Thursday, February 19, 2015

Training our minds...

Attached to this post is a message from Mr. Steve Rowe 

"If we hurt our body we immediately set out to repair it. If we cut ourselves we clean the cut and put a plaster or bandage on it, but if we damage our mind and emotions do we do the same? Most of us have a daily routine to keep our bodies healthy, we put in good nourishment and then exercise it to keep it healthy and then neglect the state of our mind, we allow all the rubbish in, forget to nourish it and don't even think about exercising it healthily. We never think 'I've cut my hand, so let's get a knife and make that cut deeper and deeper' and yet that's exactly what we do when our mind and emotions get hurt, we ruminate on it and wind ourselves up into a really bad state. Mental problems and stress are just as likely to ruin your life and kill you as physical, so when you train, remember the balance is 50/50, you need to train your mind as much as your body. If your mind is troubling you you need to pay more attention to it, nourish it with good healthy input, cleanse it and train it for the future."
 
It isn't possible for me to say this message better than Mr. Steve Rowe did today.  Too many people hurt themselves by letting their minds roll and boil in negative thoughts.  Those kinds of emotions send so many stress hormones into your system, it's like beating yourself up from the inside.
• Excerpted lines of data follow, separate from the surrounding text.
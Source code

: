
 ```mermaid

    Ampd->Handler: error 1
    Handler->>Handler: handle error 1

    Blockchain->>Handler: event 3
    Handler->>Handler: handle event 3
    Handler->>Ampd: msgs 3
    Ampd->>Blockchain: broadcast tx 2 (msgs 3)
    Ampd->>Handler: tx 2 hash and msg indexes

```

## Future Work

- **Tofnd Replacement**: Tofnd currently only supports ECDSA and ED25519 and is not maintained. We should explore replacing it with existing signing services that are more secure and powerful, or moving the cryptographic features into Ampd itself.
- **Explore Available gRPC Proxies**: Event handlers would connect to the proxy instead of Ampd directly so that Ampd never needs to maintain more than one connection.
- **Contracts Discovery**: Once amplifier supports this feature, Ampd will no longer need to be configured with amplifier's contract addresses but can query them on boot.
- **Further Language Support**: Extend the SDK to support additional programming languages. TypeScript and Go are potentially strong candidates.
I know first hand about this because I spent almost 50 years of my life struggling with depression, and self revulsion.  It has only been the past year that I took a hold of my thoughts, and decided that no more will I hate myself in the morning, feel rejected, and unwanted, and wish that I was dead.  That was then, and I'm not going to let it affect my now. 

Was it easy to stop the dark whispers in my mind?  No.  It wasn't.. but I found that changing my diet to become healthier, doing daily exercise to heal my body, and working on little self help tools that could interrupt the negative and impose positive has helped me immensely.  I learned that it is the same part of our brain that controls anger and sadness.. so when I would start to feel sadness, I would get "angry" at the emotion of sadness.. for some reason this would put my brain into a shocked neutral state where I didn't feel anything.. and that felt SO much better than feeling the horrid dark smothering depression.  In time, I started feeling "happy".. not a fake plastic happy that I would put on to make people think that I was normal, but an authentic happy where I actually was enjoying myself.

I learned that being content is the natural place for our minds. Our brains struggle to get to a feeling of satisfaction, and contentment.  We just have to help them along by allowing the healing to happen.